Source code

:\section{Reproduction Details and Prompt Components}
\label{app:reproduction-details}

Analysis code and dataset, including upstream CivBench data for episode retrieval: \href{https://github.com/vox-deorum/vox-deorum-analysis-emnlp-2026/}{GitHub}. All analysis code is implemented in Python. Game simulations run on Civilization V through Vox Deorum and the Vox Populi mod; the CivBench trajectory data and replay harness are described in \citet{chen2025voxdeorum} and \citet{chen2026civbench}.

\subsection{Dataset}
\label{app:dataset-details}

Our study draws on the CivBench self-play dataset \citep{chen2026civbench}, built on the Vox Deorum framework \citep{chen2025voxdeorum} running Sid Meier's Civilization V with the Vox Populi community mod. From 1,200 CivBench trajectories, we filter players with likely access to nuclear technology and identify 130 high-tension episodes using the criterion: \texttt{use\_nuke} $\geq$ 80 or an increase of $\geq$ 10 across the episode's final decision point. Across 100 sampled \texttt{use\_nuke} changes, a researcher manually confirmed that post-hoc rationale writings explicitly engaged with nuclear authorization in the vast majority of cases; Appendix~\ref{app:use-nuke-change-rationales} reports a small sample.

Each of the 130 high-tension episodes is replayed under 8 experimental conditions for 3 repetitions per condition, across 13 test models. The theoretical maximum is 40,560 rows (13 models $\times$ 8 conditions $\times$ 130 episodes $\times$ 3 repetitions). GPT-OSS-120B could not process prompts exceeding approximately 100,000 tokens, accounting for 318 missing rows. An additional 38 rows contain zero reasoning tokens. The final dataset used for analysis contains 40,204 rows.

**WHAT YOU SHOULD DO:** Set the data down again in full, exactly as given.

**OUTPUT OF THE TASK:**
Source code

:\section{Reproduction Details and Prompt Components}
\label{app:reproduction-details}

Analysis code and dataset, including upstream CivBench data for episode retrieval: \href{https://github.com/vox-deorum/vox-deorum-analysis-emnlp-2026/}{GitHub}. All analysis code is implemented in Python. Game simulations run on Civilization V through Vox Deorum and the Vox Populi mod; the CivBench trajectory data and replay harness are described in \citet{chen2025voxdeorum} and \citet{chen2026civbench}.

\subsection{Dataset}
\label{app:dataset-details}

Our study draws on the CivBench self-play dataset \citep{chen2026civbench}, built on the Vox Deorum framework \citep{chen2025voxdeorum} running Sid Meier's Civilization V with the Vox Populi community mod. From 1,200 CivBench trajectories, we filter players with likely access to nuclear technology and identify 130 high-tension episodes using the criterion: \texttt{use\_nuke} $\geq$ 80 or an increase of $\geq$ 10 across the episode's final decision point. Across 100 sampled \texttt{use\_nuke} changes, a researcher manually confirmed that post-hoc rationale writings explicitly engaged with nuclear authorization in the vast majority of cases; Appendix~\ref{app:use-nuke-change-rationales} reports a small sample.

Each of the 130 high-tension episodes is replayed under 8 experimental conditions for 3 repetitions per condition, across 13 test models. The theoretical maximum is 40,560 rows (13 models $\times$ 8 conditions $\times$ 130 episodes $\times$ 3 repetitions). GPT-OSS-120B could not process prompts exceeding approximately 100,000 tokens, accounting for 318 missing rows. An additional 38 rows contain zero reasoning tokens. The final dataset used for analysis contains 40,204 rows.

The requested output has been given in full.